• YOUR OBJECTIVE: In the listing below, locate the lines bearing the word "父性の判定を誤り血統に混乱が生ずることを避けるという観点から". Copy every one of them.

::: RECORD EXCERPTS

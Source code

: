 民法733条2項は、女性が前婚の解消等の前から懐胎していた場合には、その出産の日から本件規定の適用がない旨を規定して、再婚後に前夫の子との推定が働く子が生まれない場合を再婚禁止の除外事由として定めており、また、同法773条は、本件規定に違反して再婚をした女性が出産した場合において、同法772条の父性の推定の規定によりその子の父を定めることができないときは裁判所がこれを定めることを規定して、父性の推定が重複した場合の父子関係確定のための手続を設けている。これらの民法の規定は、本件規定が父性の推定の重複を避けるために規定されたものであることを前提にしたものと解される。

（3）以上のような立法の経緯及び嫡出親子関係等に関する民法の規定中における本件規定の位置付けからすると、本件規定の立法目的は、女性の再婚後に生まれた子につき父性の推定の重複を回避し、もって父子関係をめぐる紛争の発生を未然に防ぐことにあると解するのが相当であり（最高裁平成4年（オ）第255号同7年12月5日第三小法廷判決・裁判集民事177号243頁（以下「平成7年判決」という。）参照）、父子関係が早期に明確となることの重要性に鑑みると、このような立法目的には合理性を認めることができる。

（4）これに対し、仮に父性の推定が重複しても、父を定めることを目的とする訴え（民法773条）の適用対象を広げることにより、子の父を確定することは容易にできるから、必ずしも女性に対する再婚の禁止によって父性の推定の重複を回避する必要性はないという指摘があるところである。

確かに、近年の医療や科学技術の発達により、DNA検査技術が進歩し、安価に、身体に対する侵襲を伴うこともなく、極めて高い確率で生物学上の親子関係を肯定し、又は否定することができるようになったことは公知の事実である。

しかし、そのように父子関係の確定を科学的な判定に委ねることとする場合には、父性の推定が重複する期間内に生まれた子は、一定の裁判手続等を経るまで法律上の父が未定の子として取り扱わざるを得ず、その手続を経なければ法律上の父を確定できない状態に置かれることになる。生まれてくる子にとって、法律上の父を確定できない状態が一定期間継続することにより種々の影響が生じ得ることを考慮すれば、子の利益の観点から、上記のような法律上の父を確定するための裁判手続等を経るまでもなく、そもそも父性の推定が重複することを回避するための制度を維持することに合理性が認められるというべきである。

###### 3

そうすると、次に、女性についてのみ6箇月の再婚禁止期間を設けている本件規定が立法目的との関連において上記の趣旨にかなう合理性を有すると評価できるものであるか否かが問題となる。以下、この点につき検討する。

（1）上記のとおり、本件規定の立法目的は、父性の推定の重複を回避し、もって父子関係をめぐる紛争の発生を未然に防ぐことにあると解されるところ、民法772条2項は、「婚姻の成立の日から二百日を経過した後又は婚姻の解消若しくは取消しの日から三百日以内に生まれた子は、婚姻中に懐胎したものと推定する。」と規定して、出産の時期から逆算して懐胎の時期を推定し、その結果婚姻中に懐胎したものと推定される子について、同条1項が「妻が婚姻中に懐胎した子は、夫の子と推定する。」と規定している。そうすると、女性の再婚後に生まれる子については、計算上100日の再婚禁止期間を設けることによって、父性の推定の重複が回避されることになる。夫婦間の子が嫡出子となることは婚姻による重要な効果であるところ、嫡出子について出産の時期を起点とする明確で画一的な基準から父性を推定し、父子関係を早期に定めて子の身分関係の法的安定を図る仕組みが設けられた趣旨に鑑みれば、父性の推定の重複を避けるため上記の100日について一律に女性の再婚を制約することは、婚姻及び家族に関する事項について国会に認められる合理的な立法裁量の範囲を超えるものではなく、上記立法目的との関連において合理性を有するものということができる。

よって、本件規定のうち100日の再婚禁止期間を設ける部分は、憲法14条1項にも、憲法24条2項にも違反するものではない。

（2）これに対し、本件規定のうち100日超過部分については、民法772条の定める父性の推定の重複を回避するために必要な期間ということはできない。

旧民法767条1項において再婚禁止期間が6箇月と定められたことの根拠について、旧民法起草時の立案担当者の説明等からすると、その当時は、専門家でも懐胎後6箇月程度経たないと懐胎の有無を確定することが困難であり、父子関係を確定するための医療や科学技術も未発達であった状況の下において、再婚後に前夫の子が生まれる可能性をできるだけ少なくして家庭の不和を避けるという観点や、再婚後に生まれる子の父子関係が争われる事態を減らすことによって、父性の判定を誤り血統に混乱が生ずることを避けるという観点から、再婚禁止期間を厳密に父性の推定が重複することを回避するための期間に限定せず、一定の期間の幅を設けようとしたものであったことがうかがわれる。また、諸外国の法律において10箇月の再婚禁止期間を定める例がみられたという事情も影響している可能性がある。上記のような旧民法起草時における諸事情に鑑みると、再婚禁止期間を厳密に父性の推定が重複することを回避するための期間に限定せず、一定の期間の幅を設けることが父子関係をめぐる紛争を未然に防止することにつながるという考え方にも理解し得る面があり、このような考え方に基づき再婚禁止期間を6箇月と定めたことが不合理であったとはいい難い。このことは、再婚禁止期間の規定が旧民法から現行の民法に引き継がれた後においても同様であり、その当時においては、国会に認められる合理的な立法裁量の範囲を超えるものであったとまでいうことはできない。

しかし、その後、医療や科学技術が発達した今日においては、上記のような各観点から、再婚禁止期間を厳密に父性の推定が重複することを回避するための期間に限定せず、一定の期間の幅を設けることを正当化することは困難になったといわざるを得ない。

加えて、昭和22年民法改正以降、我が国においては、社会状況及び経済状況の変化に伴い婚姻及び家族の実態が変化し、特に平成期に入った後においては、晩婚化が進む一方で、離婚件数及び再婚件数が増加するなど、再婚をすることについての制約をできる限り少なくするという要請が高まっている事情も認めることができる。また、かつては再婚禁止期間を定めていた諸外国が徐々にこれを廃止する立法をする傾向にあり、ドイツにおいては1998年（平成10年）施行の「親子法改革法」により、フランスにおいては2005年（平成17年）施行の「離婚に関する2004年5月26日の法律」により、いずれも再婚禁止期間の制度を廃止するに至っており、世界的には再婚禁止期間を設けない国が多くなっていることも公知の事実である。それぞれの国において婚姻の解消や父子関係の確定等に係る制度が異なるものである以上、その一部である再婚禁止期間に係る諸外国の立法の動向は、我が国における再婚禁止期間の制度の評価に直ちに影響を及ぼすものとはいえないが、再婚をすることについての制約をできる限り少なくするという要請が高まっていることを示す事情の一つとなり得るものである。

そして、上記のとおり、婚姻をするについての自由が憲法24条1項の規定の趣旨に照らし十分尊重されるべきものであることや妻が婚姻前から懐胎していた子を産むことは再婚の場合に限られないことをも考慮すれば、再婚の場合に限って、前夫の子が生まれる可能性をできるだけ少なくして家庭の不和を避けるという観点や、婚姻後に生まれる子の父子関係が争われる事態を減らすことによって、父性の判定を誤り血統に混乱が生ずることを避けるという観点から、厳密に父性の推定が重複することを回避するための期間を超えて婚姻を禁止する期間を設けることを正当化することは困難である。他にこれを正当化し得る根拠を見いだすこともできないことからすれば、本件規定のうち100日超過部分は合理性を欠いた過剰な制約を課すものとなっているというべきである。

::::::

• RESULT OF THIS TASK:
旧民法767条1項において再婚禁止期間が6箇月と定められたことの根拠について、旧民法起草時の立案担当者の説明等からすると、その当時は、専門家でも懐胎後6箇月程度経たないと懐胎の有無を確定することが困難であり、父子関係を確定するための医療や科学技術も未発達であった状況の下において、再婚後に前夫の子が生まれる可能性をできるだけ少なくして家庭の不和を避けるという観点や、再婚後に生まれる子の父子関係が争われる事態を減らすことによって、父性の判定を誤り血統に混乱が生ずることを避けるという観点から、再婚禁止期間を厳密に父性の推定が重複することを回避するための期間に限定せず、一定の期間の幅を設けようとしたものであったことがうかがわれる。また、諸外国の法律において10箇月の再婚禁止期間を定める例がみられたという事情も影響している可能性がある。上記のような旧民法起草時における諸事情に鑑みると、再婚禁止期間を厳密に父性の推定が重複することを回避するための期間に限定せず、一定の期間の幅を設けることが父子関係をめぐる紛争を未然に防止することにつながるという考え方にも理解し得る面があり、このような考え方に基づき再婚禁止期間を6箇月と定めたことが不合理であったとはいい難い。このことは、再婚禁止期間の規定が旧民法から現行の民法に引き継がれた後においても同様であり、その当時においては、国会に認められる合理的な立法裁量の範囲を超えるものであったとまでいうことはできない。
そして、上記のとおり、婚姻をするについての自由が憲法24条1項の規定の趣旨に照らし十分尊重されるべきものであることや妻が婚姻前から懐胎していた子を産むことは再婚の場合に限られないことをも考慮すれば、再婚の場合に限って、前夫の子が生まれる可能性をできるだけ少なくして家庭の不和を避けるという観点や、婚姻後に生まれる子の父子関係が争われる事態を減らすことによって、父性の判定を誤り血統に混乱が生ずることを避けるという観点から、厳密に父性の推定が重複することを回避するための期間を超えて婚姻を禁止する期間を設けることを正当化することは困難である。他にこれを正当化し得る根拠を見いだすこともできないことからすれば、本件規定のうち100日超過部分は合理性を欠いた過剰な制約を課すものとなっているというべきである。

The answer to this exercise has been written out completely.